Snapshot state to disk for recovery or storage - Fork() as in Redis

If we want to take snapshots of the state, we can get inspired from Redis' famous fork() snapshotting technique.

Use this when needing to snapshot a large data structure in RAM to disk (serialize the entire state), without blocking our main process from accepting new trades for the entire duration of the write.

How fork() helps

On Linux, calling fork() creates a child process that initially shares the same physical memory pages as the parent.

Copy-on-write (CoW): If either the parent or the child writes to a page after the fork, the kernel duplicates that page so each process sees consistent data.

The child process can serialize the in-memory data (in a consistent state from the moment of forking) to disk, while the parent continues to run to accept new trades. New trades arriving in the parent process after the fork will not affect the child’s view of memory. The child effectively sees a snapshot as of the fork().

You want the data structure to be in a consistent state at the instant of fork(). A brief lock (or pause writes) just before the fork() is triggered, ensuring no partial updates. Immediately after fork() returns, you can unlock, letting the parent continue. Meanwhile, the child proceeds to write out the data.

We can store an atomic counter value in the program that represents the last tradeid inserted or a state version.

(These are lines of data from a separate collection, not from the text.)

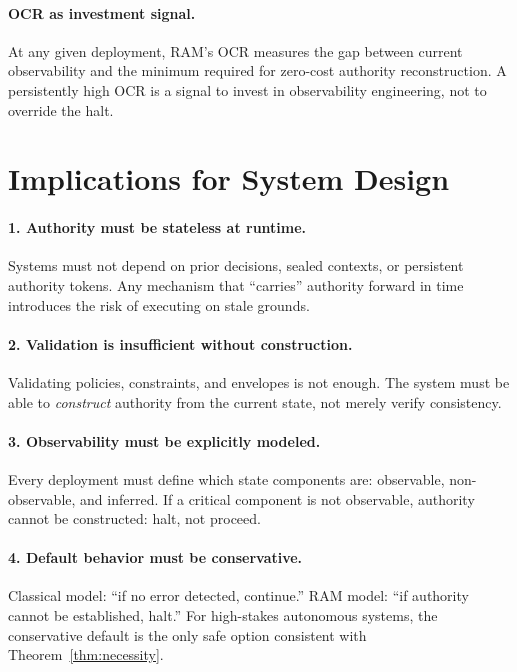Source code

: \documentclass[11pt]{article}
\begin{document}
\paragraph{OCR as investment signal.}
At any given deployment, RAM's OCR measures the gap between current
observability and the minimum required for zero-cost authority reconstruction.
A persistently high OCR is a signal to invest in observability engineering,
not to override the halt.

\section{Implications for System Design}
\label{sec:design}

\paragraph{1. Authority must be stateless at runtime.}
Systems must not depend on prior decisions, sealed contexts, or persistent
authority tokens.
Any mechanism that ``carries'' authority forward in time introduces the risk
of executing on stale grounds.

\paragraph{2. Validation is insufficient without construction.}
Validating policies, constraints, and envelopes is not enough.
The system must be able to \emph{construct} authority from the current state,
not merely verify consistency.

\paragraph{3. Observability must be explicitly modeled.}
Every deployment must define which state components are:
observable, non-observable, and inferred.
If a critical component is not observable, authority cannot be constructed:
halt, not proceed.

\paragraph{4. Default behavior must be conservative.}
Classical model: ``if no error detected, continue.''
RAM model: ``if authority cannot be established, halt.''
For high-stakes autonomous systems, the conservative default is the only
safe option consistent with Theorem~\ref{thm:necessity}.
\end{document}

This gives you a “version” or “stamp” number for the dataset.

I won't put the full code for that here, since the design is a little more involved, but the basics are:

static std::atomic<long> g_version{0}; //snapshot version id 
static std::mutex g_tradeMutex;  // protect g_trades from concurrent modification - lock on write to 

// ---------------------------------------------------
// fork() to create a child that writes the snapshot
// ---------------------------------------------------
int snapshotNow(const char* filename) {
    // 1) Acquire short lock to ensure no partial updates in progress
    g_tradeMutex.lock();
    long snapVer = g_version.load(std::memory_order_relaxed);

    // 2) Fork
    pid_t pid = fork();
    if(pid < 0) {
        // error
        std::cerr << "fork() failed\n";
        g_tradeMutex.unlock();
        return -1;
    }

    if(pid == 0) {
        // child
        // We have a consistent view of memory as of the fork.
        // release the lock in the child
        g_tradeMutex.unlock();

        // write the snapshot
        writeSnapshotToDisk(filename, snapVer);

        // exit child
        _exit(0);
    } else {
        // parent
        // release the lock and continue
        g_tradeMutex.unlock();
        std::cout << "[Parent] Snapshot child pid=" << pid 
                  << ", version=" << snapVer << "\n";
        return 0;
    }
}

In essence we have two processes continuing from the same command fork() return, each taking one branch.

Data I/O

To integrate your cpp aggregation software into the rest of your stack depends on the software running around it.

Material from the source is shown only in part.